Retrospective analyses carry several limitations. In recent years, molecular diagnostic tests have also been used to assess the infiltration of NB cells into BM. In 2009, the consensus criteria of the International Neuroblastoma Risk Group Task Force for the detection of NB cells in BM were published (Beiske et al. 2009). Immunocytology for GD2 and reverse transcriptase quantitative polymerase chain reaction (RTqPCR) for tyrosine hydroxylase were recommended. In 2017, the International Neuroblastoma Response Criteria Bone Marrow Working Group recommended the collection of both bilateral BM biopsies and aspirates and their analysis with immunohistochemistry for GD2 and RTqPCR for tyrosine hydroxylase and paired-like homeobox 2B (PHOX2B) (Burchill et al. 2017). Although there may be substantial agreement that biopsies should be added to analysis of BM aspirates, this statement relates to data obtained in the 1980s and 1990s when diagnostic tools to detect minimal disease in aspirates were not well established (Franklin and Pritchard 1983; Verdeguer et al. 1988; Ganick et al. 1988; Thiesse et al. 1991; Hedborg et al. 1992; Brodeur et al. 1993; Monclair et al. 2009). Bone marrow assessment with RTqPCR as recommended by these two guidelines is currently not common clinical practice in Germany. Therefore, a comparison between those approaches and the results of bone marrow assessment analyzed here is not yet possible.

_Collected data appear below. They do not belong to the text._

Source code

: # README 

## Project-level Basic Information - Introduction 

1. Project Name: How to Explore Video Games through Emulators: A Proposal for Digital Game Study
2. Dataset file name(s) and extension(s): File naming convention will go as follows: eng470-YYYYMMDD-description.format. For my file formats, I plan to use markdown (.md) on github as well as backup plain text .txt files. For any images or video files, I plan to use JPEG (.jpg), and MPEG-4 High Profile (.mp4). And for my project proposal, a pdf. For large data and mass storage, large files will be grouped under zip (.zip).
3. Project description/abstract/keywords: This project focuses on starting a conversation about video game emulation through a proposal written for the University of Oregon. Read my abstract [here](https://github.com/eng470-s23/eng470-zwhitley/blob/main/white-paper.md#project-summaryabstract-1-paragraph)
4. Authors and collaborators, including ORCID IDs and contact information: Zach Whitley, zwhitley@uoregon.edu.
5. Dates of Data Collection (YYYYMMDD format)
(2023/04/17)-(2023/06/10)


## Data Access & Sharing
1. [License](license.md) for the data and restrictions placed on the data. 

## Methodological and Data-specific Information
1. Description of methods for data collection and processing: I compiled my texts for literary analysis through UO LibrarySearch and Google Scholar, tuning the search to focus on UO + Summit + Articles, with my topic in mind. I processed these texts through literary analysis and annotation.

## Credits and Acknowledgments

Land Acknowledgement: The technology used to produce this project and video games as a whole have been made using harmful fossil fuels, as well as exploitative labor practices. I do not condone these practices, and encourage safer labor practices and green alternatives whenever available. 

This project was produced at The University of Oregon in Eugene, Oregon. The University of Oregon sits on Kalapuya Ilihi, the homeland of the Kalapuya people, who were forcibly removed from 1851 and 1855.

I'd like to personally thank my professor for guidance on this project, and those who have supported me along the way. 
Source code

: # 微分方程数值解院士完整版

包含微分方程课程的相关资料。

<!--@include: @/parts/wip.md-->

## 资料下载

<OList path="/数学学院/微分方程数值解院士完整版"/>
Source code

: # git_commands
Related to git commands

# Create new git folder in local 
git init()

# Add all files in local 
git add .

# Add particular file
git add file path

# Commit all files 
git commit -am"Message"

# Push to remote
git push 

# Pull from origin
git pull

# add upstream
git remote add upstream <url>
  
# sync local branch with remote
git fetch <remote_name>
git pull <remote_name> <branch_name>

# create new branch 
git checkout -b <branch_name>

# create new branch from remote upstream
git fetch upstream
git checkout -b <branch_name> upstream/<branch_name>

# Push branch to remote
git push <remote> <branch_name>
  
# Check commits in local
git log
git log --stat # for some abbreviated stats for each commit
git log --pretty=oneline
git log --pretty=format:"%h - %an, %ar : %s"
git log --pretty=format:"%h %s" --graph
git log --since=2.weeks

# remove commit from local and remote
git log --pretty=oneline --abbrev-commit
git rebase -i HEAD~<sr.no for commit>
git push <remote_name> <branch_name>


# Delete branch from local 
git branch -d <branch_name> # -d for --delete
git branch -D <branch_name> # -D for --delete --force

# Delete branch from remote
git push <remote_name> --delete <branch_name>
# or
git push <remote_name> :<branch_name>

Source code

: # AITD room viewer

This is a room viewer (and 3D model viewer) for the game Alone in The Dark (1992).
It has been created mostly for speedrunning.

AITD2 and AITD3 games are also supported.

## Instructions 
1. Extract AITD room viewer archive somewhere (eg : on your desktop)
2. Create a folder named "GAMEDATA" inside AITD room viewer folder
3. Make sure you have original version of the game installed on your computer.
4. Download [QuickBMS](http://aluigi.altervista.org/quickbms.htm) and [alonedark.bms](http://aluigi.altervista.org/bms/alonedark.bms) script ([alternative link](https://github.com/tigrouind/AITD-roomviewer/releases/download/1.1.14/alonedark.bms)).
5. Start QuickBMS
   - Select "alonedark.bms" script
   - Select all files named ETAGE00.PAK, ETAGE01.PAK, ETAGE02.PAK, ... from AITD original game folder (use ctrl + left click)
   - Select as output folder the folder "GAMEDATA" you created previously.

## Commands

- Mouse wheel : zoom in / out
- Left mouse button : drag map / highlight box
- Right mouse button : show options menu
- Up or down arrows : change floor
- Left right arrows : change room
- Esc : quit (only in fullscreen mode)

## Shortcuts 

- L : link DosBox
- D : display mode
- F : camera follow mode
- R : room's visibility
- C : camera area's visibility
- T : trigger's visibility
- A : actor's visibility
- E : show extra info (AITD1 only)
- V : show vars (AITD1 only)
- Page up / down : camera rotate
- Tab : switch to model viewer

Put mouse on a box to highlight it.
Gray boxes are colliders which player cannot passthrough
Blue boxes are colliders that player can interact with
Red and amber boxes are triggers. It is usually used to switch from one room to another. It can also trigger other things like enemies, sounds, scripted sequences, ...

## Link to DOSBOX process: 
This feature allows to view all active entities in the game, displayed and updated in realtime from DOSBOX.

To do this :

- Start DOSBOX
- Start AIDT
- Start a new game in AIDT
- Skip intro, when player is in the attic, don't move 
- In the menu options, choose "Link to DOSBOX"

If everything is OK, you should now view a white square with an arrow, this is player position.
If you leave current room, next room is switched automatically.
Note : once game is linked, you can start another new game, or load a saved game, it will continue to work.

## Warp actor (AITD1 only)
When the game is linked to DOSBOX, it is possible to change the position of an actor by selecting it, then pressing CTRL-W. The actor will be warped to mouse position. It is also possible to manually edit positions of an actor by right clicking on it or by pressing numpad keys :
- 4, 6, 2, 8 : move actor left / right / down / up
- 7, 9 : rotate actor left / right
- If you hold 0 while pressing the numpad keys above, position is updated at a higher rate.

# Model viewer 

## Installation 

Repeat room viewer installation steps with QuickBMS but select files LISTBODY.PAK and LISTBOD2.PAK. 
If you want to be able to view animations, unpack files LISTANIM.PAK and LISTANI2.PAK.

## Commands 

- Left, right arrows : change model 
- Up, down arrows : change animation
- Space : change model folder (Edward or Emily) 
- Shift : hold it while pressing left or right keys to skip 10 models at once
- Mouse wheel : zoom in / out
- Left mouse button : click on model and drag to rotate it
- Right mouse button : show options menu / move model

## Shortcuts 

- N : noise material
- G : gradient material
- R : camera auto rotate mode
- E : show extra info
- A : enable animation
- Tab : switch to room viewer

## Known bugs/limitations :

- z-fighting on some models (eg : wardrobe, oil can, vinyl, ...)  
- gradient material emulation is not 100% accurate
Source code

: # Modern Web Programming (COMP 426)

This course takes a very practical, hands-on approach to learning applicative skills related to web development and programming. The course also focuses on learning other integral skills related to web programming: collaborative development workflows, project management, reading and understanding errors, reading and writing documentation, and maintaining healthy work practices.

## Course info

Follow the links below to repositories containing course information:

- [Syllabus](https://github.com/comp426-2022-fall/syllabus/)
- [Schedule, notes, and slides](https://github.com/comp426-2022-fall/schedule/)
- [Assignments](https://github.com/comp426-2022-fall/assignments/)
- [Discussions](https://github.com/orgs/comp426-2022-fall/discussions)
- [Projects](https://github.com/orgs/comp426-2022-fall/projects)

An association of RTqPCR for three different parameters (tyrosine hydroxylase, PHOX2B, doublecortin) in BM at diagnosis with poor outcome was shown (Stutterheim et al. 2008; Viprey et al. 2014). However, the authors also stated that the results of trephine biopsies did not contribute additional information. Its sensitivity is limited and cytology and histology cannot demonstrate sub-microscopic involvement of the BM (Cheung et al. 1997; Stutterheim et al. 2008). Due to the limited number of trephine biopsies obtained in our patients, these were excluded from further analysis. However, we were able to demonstrate that FCM and AIPF detect BM involvement at a sub-microscopic level and that this has a clear and substantial impact on survival.
In summary, AIPF proved to be the single most sensitive method for the detection of BM involvement in NB. The presence of NB cells in BM only identified by AIPF or FACS was capable of identifying a high-risk population with a poor survival of only 17.4%.